Lubwula's former coach, Fred Genza, approached the school in a bid to allow Lubwula to compete in a national boxing event. The school's headmaster agreed and Lubwula travelled to Kampala, living with Genza to conceal his entry into the competition from his father. He won a silver medal in the novice category. When he returned to his school he found that the other children had been following his progress and such was the interest in the sport, the school soon introduced its own boxing program.

==Career==
Lubulwa's performances attracted the attention of Grace Sseruwagi, the head coach of the nations boxing team. Sseruwagi selected Lubwula in his squad to compete in the 1980 Summer Olympics in Moscow. Aged 15 years and 206 days at the start of the competition, Lubulwa remains the youngest Ugandan athlete to have competed at an Olympic Games. After receiving a bye through his first round, Lubulwa faced Hungarian György Gedó. His opponent was considerably more experienced; Gedó was competing in his fourth Olympic Games and had won gold at the 1972 Summer Olympics. Gedó defeated Lubulwa by TKO in the first round of the bout.

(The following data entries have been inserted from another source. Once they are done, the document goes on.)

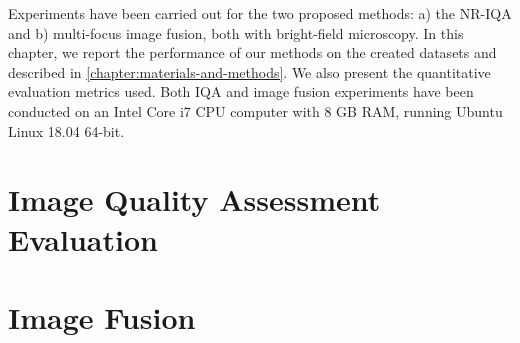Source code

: Experiments have been carried out for the two proposed methods: a) the NR-IQA  and b) multi-focus image fusion, both with bright-field microscopy. In this chapter, we report the performance of our methods on the created datasets and described in \autoref{chapter:materials-and-methods}. We also present the quantitative evaluation metrics used. Both IQA and image fusion experiments have been conducted on an Intel Core i7 CPU computer with 8 GB RAM, running Ubuntu Linux 18.04 64-bit.



\section{Image Quality Assessment Evaluation}


\section{Image Fusion}


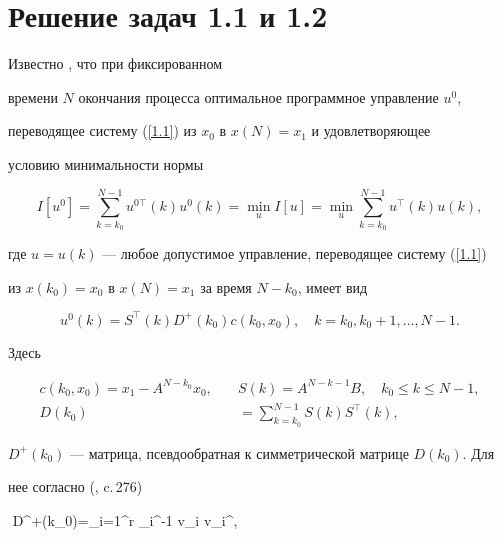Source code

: \section{Решение задач 1.1 и 1.2}





Известно \cite{2}, что при фиксированном


времени $N$ окончания процесса оптимальное программное управление $u^0$,


переводящее систему (\ref{1.1}) из $x_0$ в $x(N)=x_1$ и удовлетворяющее


условию минимальности нормы


\begin{equation}\label{2.1}


I[u^0] = \sum_{k=k_0}^{N-1} u^{0 \top}(k) u^0(k) = \min_{u}


I[u] = \min_{u} \sum_{k=k_0}^{N-1} u^{\top}(k) u(k),


\end{equation}


где $u=u(k)$ --- любое допустимое управление, переводящее систему (\ref{1.1})


из $x(k_0)=x_0$ в $x(N)=x_1$ за время $N-k_0$, имеет вид


\begin{equation}\label{2.3}


u^0(k)=S^{\top}(k) D^+(k_0) c(k_0, x_0),\quad k=k_0, k_0+1, \dotsc, N-1.


\end{equation}


Здесь


\begin{equation}\label{2.2}


\begin{split}


c(k_0, x_0)=x_1 - A^{N-k_0} x_0,\quad &S(k)=A^{N-k-1}B,\quad k_0\le k \le


N-1,\\


D(k_0)&= \sum_{k=k_0}^{N-1} S(k) S^{\top}(k),


\end{split}


\end{equation}


$D^+(k_0)$ --- матрица, псевдообратная к симметрической матрице $D(k_0)$. Для


нее согласно (\cite{Voev}, c.\,276)


$$ D^+(k_0)=\sum_{i=1}^r \lambda_i^{-1} v_i v_i^{\top},


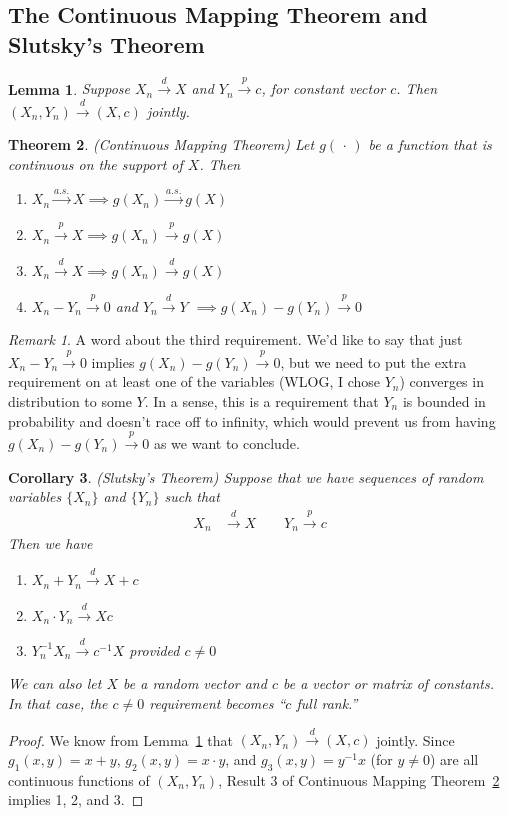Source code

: \documentclass[12pt]{article}
\theoremstyle{plain}
\newtheorem{thm}{Theorem}[section]
\newtheorem{lem}[thm]{Lemma}
\newtheorem{cor}[thm]{Corollary}
\theoremstyle{definition}
\theoremstyle{remark}
\newtheorem*{rmk}{Remark}
\newcommand{\asto}{\xrightarrow{a.s.}}
\newcommand{\pto}{\xrightarrow{p}}
\newcommand{\dto}{\xrightarrow{d}}
\begin{document}
\clearpage
\subsection{The Continuous Mapping Theorem and Slutsky's Theorem}

\begin{lem}
\label{lem:joint}
Suppose $X_n\dto X$ and $Y_n\pto c$, for constant vector $c$.
Then $(X_n,Y_n)\dto (X,c)$ jointly.
\end{lem}

\begin{thm}\emph{(Continuous Mapping Theorem)}
\label{thm:cmt}
Let $g(\,\cdot\,)$ be a function that is continuous on the support of
$X$.  Then
\begin{enumerate}
  \item $X_n\asto X \implies g(X_n) \asto g(X)$
  \item $X_n\pto X \implies g(X_n) \pto g(X)$
  \item $X_n\dto X \implies g(X_n) \dto g(X)$
  \item $X_n - Y_n\pto 0$ and $Y_n \dto Y$
    $\implies g(X_n) - g(Y_n)\pto 0$
\end{enumerate}
\end{thm}
\begin{rmk}
A word about the third requirement. We'd like to say that just
$X_n - Y_n\pto 0$ implies $g(X_n) - g(Y_n)\pto 0$, but we need to put
the extra requirement on at least one of the variables (WLOG, I chose
$Y_n$) converges in distribution to some $Y$. In a sense, this is a
requirement that $Y_n$ is bounded in probability and doesn't race off to
infinity, which would prevent us from having $g(X_n)-g(Y_n) \pto 0$ as
we want to conclude.
\end{rmk}

\begin{cor}{\emph{(Slutsky's Theorem)}}
Suppose that we have sequences of random variables $\{X_n\}$ and
$\{Y_n\}$ such that
\begin{align*}
  X_n &\dto X
  \qquad
  Y_n \pto c
\end{align*}
Then we have
\begin{enumerate}
  \item $X_n+Y_n\dto X+c$
  \item $X_n\cdot Y_n\dto Xc$
  \item $Y_n^{-1}X_n\dto c^{-1}X$ provided $c\neq 0$
\end{enumerate}
We can also let $X$ be a random vector and $c$ be a vector or matrix of
constants. In that case, the $c\neq 0$ requirement becomes ``$c$ full
rank.''
\end{cor}
\begin{proof}
We know from Lemma~\ref{lem:joint} that $(X_n,Y_n)\dto (X,c)$ jointly.
Since $g_1(x,y) = x+y$, $g_2(x,y)=x\cdot y$, and $g_3(x,y)=y^{-1}x$
(for $y\neq 0$) are all continuous functions of $(X_n,Y_n)$, Result 3 of
Continuous Mapping Theorem~\ref{thm:cmt} implies 1, 2, and 3.
\end{proof}
\end{document}
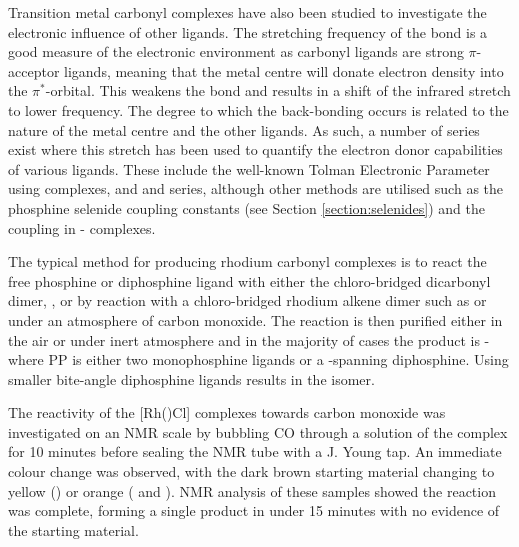 
Transition metal carbonyl complexes have also been studied to investigate the electronic influence of other ligands.  The stretching frequency of the  bond is a good measure of the electronic environment as carbonyl ligands are strong $\pi$-acceptor ligands, meaning that the metal centre will donate electron density into the $\pi^*$-orbital.  This weakens the  bond and results in a shift of the infrared  stretch to lower frequency.  The degree to which the back-bonding occurs is related to the nature of the metal centre and the other ligands.  As such, a number of series exist where this stretch has been used to quantify the electron donor capabilities of various ligands.  These include the well-known Tolman Electronic Parameter using \ce{[Ni(CO)3L]} complexes,\cite{Tolman1977, Tolman1970} and \ce{[Mo(CO)5L]} and \ce{[Rh(CO)ClL2]} series,\cite{Banger2009}  although other methods are utilised such as the phosphine selenide coupling constants (see Section \ref{section:selenides}) and the \JPtP{} coupling in \cis-\ce{[PtCl2P2]} complexes.\cite{Pregosin2012}

The typical method for producing rhodium carbonyl complexes is to react the free phosphine or diphosphine ligand with either the chloro-bridged dicarbonyl dimer, , or by reaction with a chloro-bridged rhodium alkene dimer such as  or  under an atmosphere of carbon monoxide.  The reaction is then purified either in the air or under inert atmosphere and in the majority of cases the product is \trans-\ce{[Rh(CO)(PP)Cl]} where PP is either two monophosphine ligands or a \trans-spanning diphosphine.  Using smaller bite-angle diphosphine ligands results in the \cis{} isomer.  

The reactivity of the [Rh(\tBuxantphosk)Cl] complexes towards carbon monoxide was investigated on an NMR scale by bubbling CO through a  solution of the complex for 10 minutes before sealing the NMR tube with a J. Young tap.  An immediate colour change was observed, with the dark brown starting material changing to yellow (\tBusixantphos) or orange (\tButhixantphos{} and \tBuxantphos).  NMR analysis of these samples showed the reaction was complete, forming a single product in under 15 minutes with no evidence of the starting material.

Lubulwa was selected by Sseruwagi again for the 1982 Commonwealth Games in Brisbane, Australia. He reached the quarter-finals of the competition before being defeated. He retained his place in the Ugandan squad for the 1984 Summer Olympics in Los Angeles, United States. In the first round Lubulwa claimed his first Olympic victory by defeating Australian Shane Knox on points. Further victories over Dieudonné Mzatsi and Paul Fitzgerald advanced Lubulwa to the quarter-final. He was defeated by Nigerian Peter Konyegwachie who went on to win the silver medal.

In 1985, Lubulwa won a gold medal at a boxing tournament in Germany only for his medal to be lost the following year. Lubulwa had loaned the medal to a government official who took the medal to the Parliament of Uganda to help him gain recognition for his achievements. However, the medal was lost during a panic following a rumour of the approach of the National Resistance Army.

Lubulwa was selected to compete in the 1988 Summer Olympics in Seoul, South Korea, his third Olympic Games. He was selected as captain of the Ugandan squad for the Games, which also featured his brother Fred Mutuweta. Lubulwa was defeated in the first round by Blessing Onoko of Nigeria after the referee stopped the bout in the third round. The pair also entered the 1990 Commonwealth Games in Auckland, New Zealand. Lubulwa was forced to pull out of the competition after contracting Malaria just days before the start of the Games. The disappointment ultimately led to Lubulwa's retirement from the sport.

==Later life==
After retiring from boxing, Lubulwa took up coaching the sport and became the Head coach of the Kampala Capital City Authority Boxing Club.